Like any college student who needs to make a little side money, Trisha Yearwood needed a job while attending Belmont University in Nashville. So she went and got her dream job (second to singing, that is) at the Country Music Hall of Fame and Museum. Fast forward a couple of decades, and now the singer's very own exhibit, Trisha Yearwood: The Song Remembers When, is open at the museum -- and she couldn't be more excited.

The new exhibit features treasured artifacts from Yearwood's life, including a personal letter from Johnny Cash, her wedding dress from when she married husband Garth Brooks, photographs from her childhood and much, much more.

"It's pretty surreal," Yearwood says with a laugh -- especially since, years ago, college-aged Yearwood was a tour guide at the museum.

"I wanted to sing since I was five years old, and so when I moved to Nashville [for college], I knew I wanted to stay here for the summer ... I needed to get a job," she explains. And while the singer admits that she would have taken any job, what she really wanted to do was work at the Hall of Fame.

"I thought, 'What a great job. I could be a tour guide, I could make some money -- minimum wage but still, a job, and I could be in this building with all this stuff,'" Yearwood continues. "It was a dream job, really."

After her star rose in country music, Yearwood spent some time on the CMHOF's board -- and she was just as giddy about that as when she was a young girl pursuing her dreams.

"It was so weird to have a key to the parking lot," she admits. "[The exhibit] would be special to me anyway ... [but] the fact that I had that history with the Hall makes it even more special."

But the road to the Hall of Fame wasn't instant for the singer. If Yearwood would have had it her way, she would have left home at the young age of 15, but her parents held firm on their desire for her to receive an education.

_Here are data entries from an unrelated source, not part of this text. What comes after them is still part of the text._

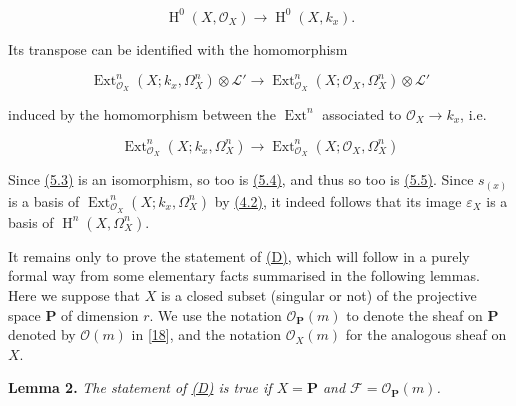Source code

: \documentclass{article}
\newenvironment{itenv}[1]
  {\phantomsection\par\smallskip\noindent\textbf{#1.}\itshape}
  {\par\smallskip}
\newenvironment{eqenv}
  {}
  {}
\newcommand{\oldpage}[1]{\marginpar{\footnotesize$\Big\vert$ \textit{p.~#1}}}
\theoremstyle{definition}
\theoremstyle{definition}
\theoremstyle{definition}
\theoremstyle{definition}
\theoremstyle{remark}
\begin{document}
\leavevmode{}%
\begin{eqenv}
\[
  \operatorname{H}^0(X,{\mathscr{O}}_X) \to \operatorname{H}^0(X,k_x).
\tag{5.3}
\]

\end{eqenv}

Its transpose can be identified with the homomorphism

\leavevmode{}%
\begin{eqenv}
\[
  \operatorname{Ext}_{{\mathscr{O}}_X}^n(X;k_x,\Omega_X^n)\otimes{\mathscr{L}}' \to \operatorname{Ext}_{{\mathscr{O}}_X}^n(X;{\mathscr{O}}_X,\Omega_X^n)\otimes{\mathscr{L}}'
\tag{5.4}
\]

\end{eqenv}

induced by the homomorphism between the \(\operatorname{Ext}^n\) associated to \({\mathscr{O}}_X\to k_x\), i.e.

\leavevmode{}%
\begin{eqenv}
\[
  \operatorname{Ext}_{{\mathscr{O}}_X}^n(X;k_x,\Omega_X^n) \to \operatorname{Ext}_{{\mathscr{O}}_X}^n(X;{\mathscr{O}}_X,\Omega_X^n)
\tag{5.5}
\]

\end{eqenv}

\oldpage{149-15}Since \protect\hyperlink{fga-1-equation-5.3}{(5.3)} is an isomorphism, so too is \protect\hyperlink{fga-1-equation-5.4}{(5.4)}, and thus so too is \protect\hyperlink{fga-1-equation-5.5}{(5.5)}.
Since \(s_{(x)}\) is a basis of \(\operatorname{Ext}_{{\mathscr{O}}_X}^n(X;k_x,\Omega_X^n)\) by \protect\hyperlink{fga-1-equation-4.2}{(4.2)}, it indeed follows that its image \(\varepsilon_X\) is a basis of \(\operatorname{H}^n(X,\Omega_X^n)\).

It remains only to prove the statement of \protect\hyperlink{fga-1-D}{(D)}, which will follow in a purely formal way from some elementary facts summarised in the following lemmas.
Here we suppose that \(X\) is a closed subset (singular or not) of the projective space \(\mathbf{P}\) of dimension \(r\).
We use the notation \({\mathscr{O}}_\mathbf{P}(m)\) to denote the sheaf on \(\mathbf{P}\) denoted by \({\mathscr{O}}(m)\) in {[}\protect\hyperlink{ref-Ser1955}{18}{]}, and the notation \({\mathscr{O}}_X(m)\) for the analogous sheaf on \(X\).

\leavevmode{}%
\begin{itenv}{Lemma 2}
The statement of \protect\hyperlink{fga-1-D}{(D)} is true if \(X=\mathbf{P}\) and \({\mathscr{F}}={\mathscr{O}}_\mathbf{P}(m)\).

\end{itenv}
\end{document}
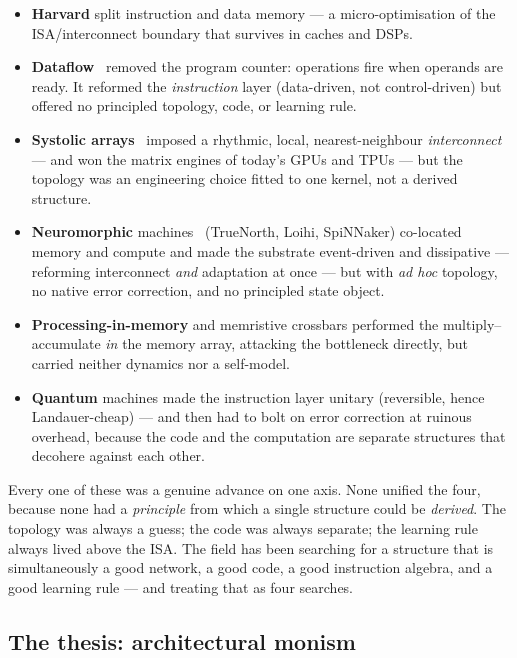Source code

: \begin{itemize}[leftmargin=1.5em,itemsep=1pt]
  \item \textbf{Harvard} split instruction and data memory --- a
        micro-optimisation of the ISA/interconnect boundary that survives in
        caches and DSPs.
  \item \textbf{Dataflow}~\cite{dennis1975} removed the program counter:
        operations fire when operands are ready. It reformed the
        \emph{instruction} layer (data-driven, not control-driven) but
        offered no principled topology, code, or learning rule.
  \item \textbf{Systolic arrays}~\cite{kung1982} imposed a rhythmic,
        local, nearest-neighbour \emph{interconnect} --- and won the matrix
        engines of today's GPUs and TPUs --- but the topology was an
        engineering choice fitted to one kernel, not a derived structure.
  \item \textbf{Neuromorphic} machines~\cite{mead1990} (TrueNorth, Loihi,
        SpiNNaker) co-located memory and compute and made the substrate
        event-driven and dissipative --- reforming interconnect
        \emph{and} adaptation at once --- but with \emph{ad hoc} topology,
        no native error correction, and no principled state object.
  \item \textbf{Processing-in-memory} and memristive crossbars performed the
        multiply--accumulate \emph{in} the memory array, attacking the
        bottleneck directly, but carried neither dynamics nor a self-model.
  \item \textbf{Quantum} machines made the instruction layer unitary
        (reversible, hence Landauer-cheap) --- and then had to bolt on
        error correction at ruinous overhead, because the code and the
        computation are separate structures that decohere against each other.
\end{itemize}

Every one of these was a genuine advance on one axis. None unified the four,
because none had a \emph{principle} from which a single structure could be
\emph{derived}. The topology was always a guess; the code was always
separate; the learning rule always lived above the ISA. The field has been
searching for a structure that is simultaneously a good network, a good
code, a good instruction algebra, and a good learning rule --- and treating
that as four searches.

\subsection{The thesis: architectural monism}

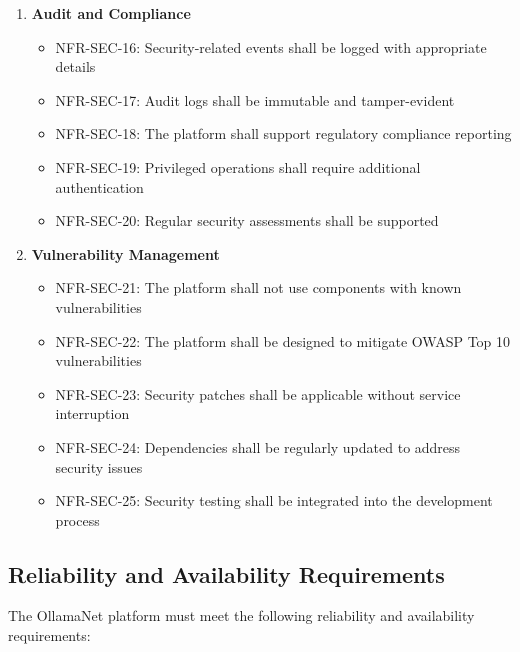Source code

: \begin{enumerate}
   \item \textbf{Audit and Compliance}
   \begin{itemize}
      \item NFR-SEC-16: Security-related events shall be logged with appropriate details
      \item NFR-SEC-17: Audit logs shall be immutable and tamper-evident
      \item NFR-SEC-18: The platform shall support regulatory compliance reporting
      \item NFR-SEC-19: Privileged operations shall require additional authentication
      \item NFR-SEC-20: Regular security assessments shall be supported
   \end{itemize}

   \item \textbf{Vulnerability Management}
   \begin{itemize}
      \item NFR-SEC-21: The platform shall not use components with known vulnerabilities
      \item NFR-SEC-22: The platform shall be designed to mitigate OWASP Top 10 vulnerabilities
      \item NFR-SEC-23: Security patches shall be applicable without service interruption
      \item NFR-SEC-24: Dependencies shall be regularly updated to address security issues
      \item NFR-SEC-25: Security testing shall be integrated into the development process
   \end{itemize}
\end{enumerate}

\subsection{Reliability and Availability Requirements}

The OllamaNet platform must meet the following reliability and availability requirements:

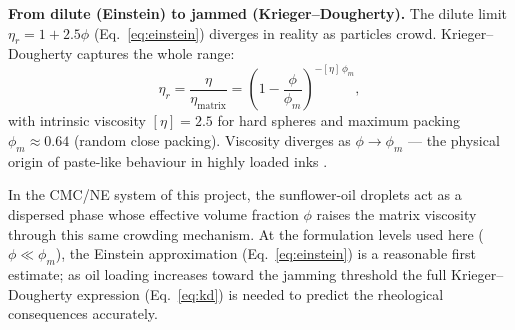 \documentclass[11pt,a4paper]{article}
\begin{document}
\begin{goingdeeperbox}
\textbf{From dilute (Einstein) to jammed (Krieger--Dougherty).} The
dilute limit $\eta_r=1+2.5\phi$ (Eq.~\ref{eq:einstein}) diverges in
reality as particles crowd.  Krieger--Dougherty captures the whole range:
\begin{equation}
\eta_r=\frac{\eta}{\eta_\mathrm{matrix}}
=\left(1-\frac{\phi}{\phi_m}\right)^{-[\eta]\,\phi_m},
\label{eq:kd}
\end{equation}
with intrinsic viscosity $[\eta]=2.5$ for hard spheres and maximum
packing $\phi_m\approx0.64$ (random close packing). Viscosity diverges as
$\phi\to\phi_m$ --- the physical origin of paste-like behaviour in highly
loaded inks \citep{KriegerDougherty1959}.

\medskip
In the CMC/NE system of this project, the sunflower-oil droplets act as
a dispersed phase whose effective volume fraction $\phi$ raises the matrix
viscosity through this same crowding mechanism.  At the formulation levels
used here ($\phi\ll\phi_m$), the Einstein approximation
(Eq.~\ref{eq:einstein}) is a reasonable first estimate; as oil loading
increases toward the jamming threshold the full Krieger--Dougherty
expression (Eq.~\ref{eq:kd}) is needed to predict the rheological
consequences accurately.
\end{goingdeeperbox}
\end{document}
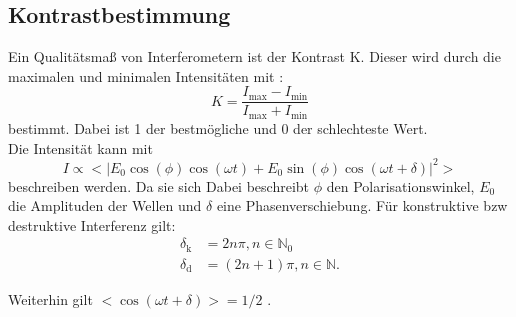 \subsection{Kontrastbestimmung}
Ein Qualitätsmaß von Interferometern ist der Kontrast K. Dieser wird durch die maximalen
und minimalen Intensitäten mit :
\begin{equation}
	K= \frac{I_{\text{max}}-I_{\text{min}}}{I_{\text{max}}+I_{\text{min}}}
	\label{eq:Kontrast}
\end{equation}
bestimmt. Dabei ist 1 der bestmögliche und 0 der schlechteste Wert. \\
Die Intensität kann mit
\begin{equation}
	I \propto <|E_0 \cos{(\phi)}\cos{(\omega t)} + E_0 \sin{(\phi)}\cos{(\omega t + \delta)} |^2>
\end{equation}
beschreiben werden. Da sie sich  Dabei beschreibt $\phi$ den Polarisationswinkel, $E_0$ die
Amplituden der Wellen und $\delta$ eine Phasenverschiebung.
Für konstruktive bzw destruktive Interferenz gilt:
\begin{align}
	\delta_{\text{k}}&=2 n \pi , n \in \mathds{N}_0 \\
	\delta_{\text{d}}&=(2n+1)\pi , n \in \mathds{N} .
\end{align}

Weiterhin gilt $<\cos(\omega t + \delta)>=1/2$ .

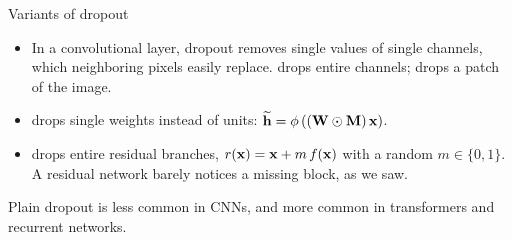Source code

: \documentclass[11pt,aspectratio=169]{beamer}
\begin{document}
\begin{frame}{Variants of dropout}
    \setlength{\parskip}{5pt}

    \begin{itemize}
        \item In a convolutional layer, dropout removes single values of single
              channels, which neighboring pixels easily replace.
               drops entire channels; 
              drops a patch of the image.
        \item {} drops single weights instead of units:
              $\widetilde{\vc{h}} = \phi\left((\vc{W} \odot \vc{M})\,\vc{x}\right)$.
        \item {} drops entire residual branches,
              $r(\vc{x}) = \vc{x} + m\,f(\vc{x})$ with a random $m \in \{0,1\}$.
              A residual network barely notices a missing block, as we saw.
    \end{itemize}

    \begin{tcolorbox}[nndsorange]
        Plain dropout is less common in CNNs, and more common in
        transformers and recurrent networks.
    \end{tcolorbox}


\end{frame}
\end{document}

Yearwood explains that she was offered a contract in the early 1980s: A local man from Monticello, Ga., had connections to the music industry in Nashville, and he recorded a demo for young Yearwood in a rather rustic setup.

"He had a studio in a trailer," Yearwood recalls. "He had a microphone set up. He had twin mattresses set up for baffling."

That recording sparked interest, and when her connections came home from Music City, Yearwood recalls, they said, "We think she’s really good; if you just give us $5,000, we’ll make a real, professional demonstration tape for her, and then we’ll get it sent around to all of the record labels."

"I was in, man. I was 15, and the car's packed up, and I was ready to go," she adds with a laugh. But her mom said, "That's not going to happen."

The experience did, however, provide a huge boost of confidence for Yearwood, giving her confirmation that music was her future. Little did they all know that, years later, tour guides at the Country Music Hall of Fame would be giving tours through Yearwood's own exhibit.

Trisha Yearwood: The Song Remembers When is scheduled to run through December.